Tuesday, 26 July 2016

Word Counts, Word Clouds .. and Stopwords

One of the simplest ways of understanding a bunch of text is to see which words occur most often.

Yes, there many many more sophisticated techniques, but we're at the beginning of our journey and we want to start super super simple.


Counting Words

What do we mean by counting words? It's simply going through the text, a word at a time, and keeping a tally of how often we see each word.

Let's look at a short piece of text:


She sells sea shells on the sea shore.
She also sells ice-cream by the sea shore.

The tally of each word looks like this:


    Word        Frequency  
    she            2       
    sells          2       
    sea            3       
    shells         1       
    on             1       
    the            2       
    shore          2       
    also           1       
    ice-cream      1       
    by             1       

You can see how the word "shells" only appears once. Similarly the word "on" only appears once. More interestingly, the word "sea" appears most often - 3 times. Perhaps it represents best what the text is about? Maybe it is an important theme of the text?

What about words that appear a medium number of times? The word "she" appears twice, and we can see she is an important part of the story. So do the words "sells" and "shore" both of which are also an important part of the story.

So word frequency seems to be a fairly good way of working out the most important themes in some text.

Let's  try it on a couple of bigger buckets of text,
The most frequent words for the food recipes are shown here - only the most frequent, not all of them:

   the        273   
   and        203   
   a           133  
   with        79   
   for         77   
 
  in          72
  
 
  1           58
  
 
  to          56
  

   of          49   
   2           44   
   then        43   
   until       41   
   oil         41   

What happened?! Almost all the words are totally boring and uninformative. The words "the", "and", "a" .. "then" and "until" are not very enlightening. It's the thirteenth most frequent word that is in any way useful, the word "oil".

So oil is a major feature of the recipes. But there were 12 more frequent but useless words above it. If we look at the words more closely, we can see why. Those words are just the words we use in English to connect other words together to make proper sentences.

Maybe we should ignore them by filtering them out?

In fact that is exactly what many people do .. and such useless words are called stop words. You can read much more about stop words here, but for now we'll keep it simple with a quite minimal but effective list of stop words:


If we filter out the stop words, the most frequent words now look the following:

   1        58   
   2        44   
   then     43   
   oil      41   
   tsp      38   
 chopped    37   

The word "oil" is now number four on the list. That's better.
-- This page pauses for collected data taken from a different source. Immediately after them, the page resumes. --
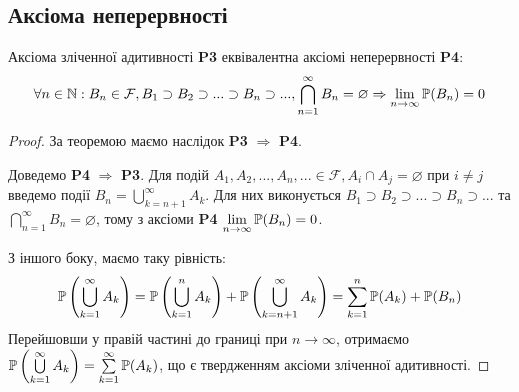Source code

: \subsection{Аксіома неперервності}
\begin{theorem}
    Аксіома зліченної адитивності \textbf{P3} еквівалентна аксіомі неперервності
    \textbf{P4}: $$\forall n \in \mathbb{N}: B_n \in \mathcal{F}, B_1 \supset B_2 \supset ... \supset B_n \supset ..., \bigcap\limits_{n=1}^{\infty} B_n = \varnothing \Rightarrow \lim_{n\rightarrow \infty} \P(B_n) = 0$$
    \begin{proof}
        За теоремою  маємо наслідок \textbf{P3} $\Rightarrow$ \textbf{P4}.

        Доведемо \textbf{P4} $\Rightarrow$ \textbf{P3}. Для подій $A_1, A_2, ... , A_n, ... \in \mathcal{F}, A_i \cap A_j = \varnothing \text{ при } i \neq j$
        введемо події $B_n = \bigcup\limits_{k=n+1}^{\infty} A_k$. Для них виконується $B_1 \supset B_2 \supset ... \supset B_n \supset ...$ та $\bigcap\limits_{n=1}^{\infty} B_n = \varnothing$,
        тому з аксіоми \textbf{P4} $\lim\limits_{n\rightarrow \infty} \P(B_n) = 0$.

        З іншого боку, маємо таку рівність:
        $$\P\left(\bigcup\limits_{k=1}^{\infty} A_k\right) = \P\left(\bigcup\limits_{k=1}^{n} A_k\right) + \P\left(\bigcup\limits_{k=n+1}^{\infty} A_k\right) = \sum\limits_{k=1}^{n} \P(A_k) + \P(B_n)$$
        Перейшовши у правій частині до границі при $n \rightarrow \infty$, отримаємо $\P\left(\bigcup\limits_{k=1}^{\infty} A_k\right) = \sum\limits_{k=1}^{\infty} \P(A_k)$, 
        що є твердженням аксіоми зліченної адитивності.
    \end{proof}
\end{theorem}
And we now have useful words like "tsp" (tablespoon) and "chopped" in the top six words.

So stop words have improved things .. and we did it using only a very simple idea.
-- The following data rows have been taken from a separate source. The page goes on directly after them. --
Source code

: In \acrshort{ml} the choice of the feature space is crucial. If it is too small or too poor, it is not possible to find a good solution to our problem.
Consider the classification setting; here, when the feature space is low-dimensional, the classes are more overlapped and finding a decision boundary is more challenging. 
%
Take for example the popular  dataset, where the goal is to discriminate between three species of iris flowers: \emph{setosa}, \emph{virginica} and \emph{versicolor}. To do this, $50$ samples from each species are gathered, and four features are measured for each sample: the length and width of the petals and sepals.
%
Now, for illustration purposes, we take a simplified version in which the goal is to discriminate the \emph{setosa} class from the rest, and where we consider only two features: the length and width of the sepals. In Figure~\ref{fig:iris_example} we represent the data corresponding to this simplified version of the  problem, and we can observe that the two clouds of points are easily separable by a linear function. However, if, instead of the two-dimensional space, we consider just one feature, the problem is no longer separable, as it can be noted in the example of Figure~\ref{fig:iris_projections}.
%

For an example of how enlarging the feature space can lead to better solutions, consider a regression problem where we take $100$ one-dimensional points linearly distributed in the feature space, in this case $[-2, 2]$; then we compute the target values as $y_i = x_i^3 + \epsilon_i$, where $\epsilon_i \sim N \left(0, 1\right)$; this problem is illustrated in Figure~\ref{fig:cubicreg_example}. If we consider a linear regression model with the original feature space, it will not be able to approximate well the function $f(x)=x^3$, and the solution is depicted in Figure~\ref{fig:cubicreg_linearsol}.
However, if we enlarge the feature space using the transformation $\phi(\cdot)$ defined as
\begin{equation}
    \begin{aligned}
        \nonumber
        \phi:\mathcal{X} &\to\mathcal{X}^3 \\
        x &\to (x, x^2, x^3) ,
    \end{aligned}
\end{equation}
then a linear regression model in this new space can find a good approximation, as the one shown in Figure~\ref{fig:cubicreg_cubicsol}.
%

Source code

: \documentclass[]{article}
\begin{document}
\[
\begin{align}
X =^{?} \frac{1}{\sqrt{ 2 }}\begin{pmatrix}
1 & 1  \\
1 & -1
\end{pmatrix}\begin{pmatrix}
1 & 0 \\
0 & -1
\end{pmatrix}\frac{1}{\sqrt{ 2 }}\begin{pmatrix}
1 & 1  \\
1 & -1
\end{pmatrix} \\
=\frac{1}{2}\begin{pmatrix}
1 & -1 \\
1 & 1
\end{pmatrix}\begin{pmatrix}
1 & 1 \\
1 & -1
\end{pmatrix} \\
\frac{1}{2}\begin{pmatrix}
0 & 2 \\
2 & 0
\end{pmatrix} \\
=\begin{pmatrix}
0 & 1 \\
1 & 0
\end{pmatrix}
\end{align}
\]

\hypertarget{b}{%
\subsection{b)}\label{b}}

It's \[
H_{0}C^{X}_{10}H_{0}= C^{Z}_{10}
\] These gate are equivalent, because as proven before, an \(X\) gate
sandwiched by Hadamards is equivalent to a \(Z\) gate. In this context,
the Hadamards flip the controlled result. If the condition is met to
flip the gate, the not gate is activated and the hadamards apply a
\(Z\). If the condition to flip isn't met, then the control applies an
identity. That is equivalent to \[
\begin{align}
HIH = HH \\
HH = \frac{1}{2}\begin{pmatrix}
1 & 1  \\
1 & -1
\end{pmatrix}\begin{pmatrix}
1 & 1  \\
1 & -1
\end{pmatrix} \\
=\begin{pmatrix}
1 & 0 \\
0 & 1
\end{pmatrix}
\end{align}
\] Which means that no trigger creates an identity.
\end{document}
We still have some words that aren't that useful (we think) .. and we can refine the stop words list again later if we want to, to remove the word "then" for example.


Word Clouds

We could look at top-10 lists for word frequency ... and that would be fine. Sometimes a more visual approach helps readers understand the most important themes quickly, and with a lot less mental effort.

One visual way is to take these words, and plot them on a diagram, sized bigger if they occur more frequently. Many will know these as word clouds or tag clouds:

Python has a nice module called wordcloud which does the job. Here's the kind of code you need ..  simple enough.

# word cloud
wc = wordcloud.WordCloud(max_words=100, width=1600, height=800,background_color="white", margin=10,prefer_horizontal=1.0) 
wc.generate_from_frequencies(c.most_common())

# plot wordcloud
plt.figure(dpi=300, figsize=(16,8)
plt.imshow(wc)
plt.axis("off")

Here's the word cloud for the recipes:


You can see that oil, and chopped and olive are the prominent themes. The words "1" and "2" are the most prominent and could be filtered out. Looking at the recipes, they come from the common use of 1 or 2 as quantities.
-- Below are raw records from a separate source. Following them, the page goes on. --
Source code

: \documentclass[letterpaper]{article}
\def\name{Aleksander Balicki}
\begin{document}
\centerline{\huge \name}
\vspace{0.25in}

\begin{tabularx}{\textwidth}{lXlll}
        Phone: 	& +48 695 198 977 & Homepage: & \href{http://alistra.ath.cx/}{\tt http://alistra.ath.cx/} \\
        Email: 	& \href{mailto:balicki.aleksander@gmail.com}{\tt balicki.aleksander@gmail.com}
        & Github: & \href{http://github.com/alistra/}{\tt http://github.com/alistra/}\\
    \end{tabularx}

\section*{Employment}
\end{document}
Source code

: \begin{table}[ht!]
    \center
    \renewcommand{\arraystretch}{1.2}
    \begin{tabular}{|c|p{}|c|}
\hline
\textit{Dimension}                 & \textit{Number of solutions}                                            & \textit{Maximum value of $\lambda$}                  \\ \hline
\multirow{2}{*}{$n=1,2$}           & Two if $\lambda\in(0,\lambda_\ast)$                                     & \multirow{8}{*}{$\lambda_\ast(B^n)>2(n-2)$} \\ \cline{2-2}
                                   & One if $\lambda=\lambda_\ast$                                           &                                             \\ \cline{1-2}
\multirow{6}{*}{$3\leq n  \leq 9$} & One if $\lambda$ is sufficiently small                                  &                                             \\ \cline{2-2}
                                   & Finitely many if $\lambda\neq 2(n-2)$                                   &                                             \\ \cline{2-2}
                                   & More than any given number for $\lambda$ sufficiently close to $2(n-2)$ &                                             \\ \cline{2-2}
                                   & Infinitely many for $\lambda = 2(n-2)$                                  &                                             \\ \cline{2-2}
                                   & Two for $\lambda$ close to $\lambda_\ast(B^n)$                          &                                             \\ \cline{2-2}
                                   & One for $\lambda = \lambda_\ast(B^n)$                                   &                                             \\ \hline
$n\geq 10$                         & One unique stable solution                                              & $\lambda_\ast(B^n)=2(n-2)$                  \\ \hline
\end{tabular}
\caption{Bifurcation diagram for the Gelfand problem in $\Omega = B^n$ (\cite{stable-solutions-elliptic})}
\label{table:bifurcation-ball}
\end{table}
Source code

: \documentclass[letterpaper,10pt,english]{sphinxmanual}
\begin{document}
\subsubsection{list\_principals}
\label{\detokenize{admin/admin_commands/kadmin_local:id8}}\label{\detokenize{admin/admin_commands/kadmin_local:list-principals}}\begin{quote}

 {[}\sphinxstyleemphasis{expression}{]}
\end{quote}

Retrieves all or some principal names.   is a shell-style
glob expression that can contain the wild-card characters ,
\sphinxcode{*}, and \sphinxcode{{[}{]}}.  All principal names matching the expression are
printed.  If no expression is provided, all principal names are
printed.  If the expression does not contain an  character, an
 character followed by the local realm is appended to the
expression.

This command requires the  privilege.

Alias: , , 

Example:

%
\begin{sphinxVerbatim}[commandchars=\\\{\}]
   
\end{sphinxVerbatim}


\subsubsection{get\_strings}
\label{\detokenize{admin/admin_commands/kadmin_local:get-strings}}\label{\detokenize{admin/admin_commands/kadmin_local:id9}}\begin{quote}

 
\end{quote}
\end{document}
And here's the word cloud for the Hillary Clinton emails:


We're starting to get the sense that the words "State" and "Department" are key, as is the word "US". You might say .. well, we'd expect the Clinton emails to to be about these words .. what's new? Well we can see "F-2014-20439" as prominent, and is probably a document or case referred to often .. worth checking out ;) There prominent dates too, like "06/30/2015" and "2009" which again are probably related to key events. Who are "Cheryl", "Abedin" and "Jacob" .. they seem to be referred to often enough?

And finally the word cloud for the Iraq Inquiry report:


This one is not so informative. Almost all the words should be stop words. We'll develop other methods later on our journey to help us get insight into the Iraq Report.


Word Frequency - Simple but Effective

What we've done here is very simple .. but actually quite powerful. The idea of using word frequency to imply importance can be applied to huge volumes of text ... without us having to read them manually .. and we can produce a nice visual representation of the most important themes.

Yes, there are imperfections ... and we can use stop words to make the results much better. Again this is a very simple idea. We've not needed to do anything very advanced at all .. all these ideas could be understood by a school student.


Minimum Word Length 5

Before we finish, let's try a rather brutal but effective method to improve the word clouds ... ignore any word that is less than 5 letters long. The idea is that most important words are longer than 4 letters, and most stop words will be short.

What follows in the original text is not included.